La giornata di ieri ha visto una raffica di declassamenti di rating di banche, di qua e di là dell’Atlantico. Standard & Poor’s ha dato seguito all’azione sul debito sovrano italiano declassando sette banche italiane, che vengono peraltro mantenute in outlook negativo assieme ad altre otto. Nel frattempo, Moody’s ha tagliato il rating su Bank of America a Baa1 da A2. Questo rating è equivalente al BBB delle altre due agenzie, quindi possiamo dire che BofA rischia di diventare una global junk bank, in caso perdesse il rating di investment grade, con tutto quello che ne conseguirebbe.
La decisione di Moody’s consegue dal fatto che la valutazione delle grandi banche americane sta venendo progressivamente sganciata dal supporto governativo. Le agenzie di rating, da oltre un anno, hanno già spiegato che, senza aiuti pubblici, le banche too big to fail dovrebbero situarsi in un intorno della tripla B, e queste azioni di rating sono l’ovvia conseguenza. In questo quadro, è piuttosto difficile anche solo immaginare che l'”Operazione Twist” lanciata dalla Fed possa sortire qualche risultato pratico. La mina dei mortgage è innescata sotto le fondamenta delle banche, che quindi dovranno preoccuparsi soprattutto di ridurre il leverage e non di spingere il credito ad ogni costo, disinteressandosi della qualità dei debitori.

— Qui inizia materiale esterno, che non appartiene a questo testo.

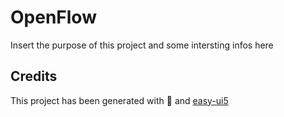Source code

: # OpenFlow
Insert the purpose of this project and some intersting infos here


## Credits
This project has been generated with 💙 and [easy-ui5](https://github.com/SAP)

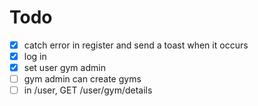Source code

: # Todo
- [x] catch error in register and send a toast when it occurs
- [x] log in 
- [x] set user gym admin 
- [ ] gym admin can create gyms
- [ ] in /user, GET /user/gym/details
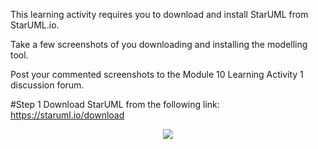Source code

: This learning activity requires you to download and install StarUML from StarUML.io.

Take a few screenshots of you downloading and installing the modelling tool.

Post your commented screenshots to the Module 10 Learning Activity 1 discussion forum.

#Step 1
Download StarUML from the following link: 
https://staruml.io/download

<p align="center">
<img src="assets/1.png">
</p>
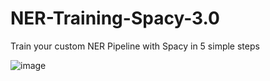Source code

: # NER-Training-Spacy-3.0
Train your custom NER Pipeline with Spacy in 5 simple steps

![image](https://user-images.githubusercontent.com/49631017/129469185-57d48903-2746-4d8e-bc96-9166e13bf7ac.png)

Le banche italiane soffrono per l’intossicazione da titoli di stato che si trovano in pancia (oltre che per il deterioramento del portafoglio crediti conseguente al rallentamento dell’economia), e a nulla servono le deroghe dei regolatori per evitare la valorizzazione a mercato di quelle posizioni. Solo questa considerazione dovrebbe far capire quanto prive di senso siano le proposte di “vincolo di portafoglio” (cioè obbligare le banche italiane a detenere una data percentuale di titoli di stato) avanzate da alcuni accademici italiani.

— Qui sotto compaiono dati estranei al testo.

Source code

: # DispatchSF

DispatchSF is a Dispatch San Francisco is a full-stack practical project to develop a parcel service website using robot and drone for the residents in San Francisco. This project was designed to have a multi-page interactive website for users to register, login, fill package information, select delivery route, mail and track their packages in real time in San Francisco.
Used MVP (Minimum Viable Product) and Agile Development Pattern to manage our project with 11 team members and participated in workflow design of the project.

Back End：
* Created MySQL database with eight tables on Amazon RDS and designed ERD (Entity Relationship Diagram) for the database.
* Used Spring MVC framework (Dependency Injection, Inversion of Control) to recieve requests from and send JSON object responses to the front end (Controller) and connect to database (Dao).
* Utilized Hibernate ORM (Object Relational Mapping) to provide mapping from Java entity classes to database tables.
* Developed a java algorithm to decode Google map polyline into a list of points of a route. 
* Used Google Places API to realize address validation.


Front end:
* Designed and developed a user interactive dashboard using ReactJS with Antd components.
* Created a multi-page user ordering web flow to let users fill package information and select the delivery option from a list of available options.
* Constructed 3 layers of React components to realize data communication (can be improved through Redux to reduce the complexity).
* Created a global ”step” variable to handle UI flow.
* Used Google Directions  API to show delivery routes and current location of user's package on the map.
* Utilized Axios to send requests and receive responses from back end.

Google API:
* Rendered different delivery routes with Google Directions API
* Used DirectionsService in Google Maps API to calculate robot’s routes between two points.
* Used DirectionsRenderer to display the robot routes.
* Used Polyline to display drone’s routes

Nel frattempo, le banche francesi cercano di capire cosa fare da grandi: BNP Paribas ha iniziato un tour in Medio Oriente per recuperare qualche sleeping partner che ci metta i soldi, non disturbi la gestione e si accontenti di dividendi che non arriveranno. Data la performance storica degli investitori sovrani del Golfo potrebbe pure andare a finire a quel modo, ma per non sapere né leggere né scrivere pare (secondo il Financial Times) che le banche francesi stiano per chiedere una nuova edizione degli stress test, funzionale a qualche iniezione di denaro pubblico. Memo per la nostra Cassa Depositi e Prestiti: state pronti a mettere mano al libretto degli assegni. Ve la immaginate la festa, per i nostri satrapi? Una nazionalizzazione strisciante del sistema bancario domestico, in soccorso di quelle stesse fondazioni ridotte a rottami dalla politica stessa. L’Italia è l’unico paese al mondo dove il tempo non è galantuomo ma farabutto, pare.
Il problema è quello della ricapitalizzazione delle banche, inutile girarci intorno come invece fa qualcuno con proposte peraltro avvolte in un denso fumo di indeterminatezza, oltre che caratterizzate da originali suggerimenti di sussidi diretti dai paesi creditori ai debitori. Oppure, a vostra scelta, si chiede alla Bce di garantire le passività di tutti gli istituti, per stroncare pressioni speculative, ma poi si eviti di sdegnarsi per i salvataggi. Terze vie non ci pare di vederne, chiacchiere da bar invece ne sentiamo e leggiamo tantissime, purtroppo anche da chi dovrebbe padroneggiare un po’ meglio la materia.
Intanto, se volete avere qualcosa di cui preoccuparvi, considerate che le banche sono le tubazioni attraverso le quali la politica monetaria si trasmette all’economia reale. Se queste tubazioni sono ostruite, sono guai seri. Purtroppo, l’ostruzione appare sempre più grave.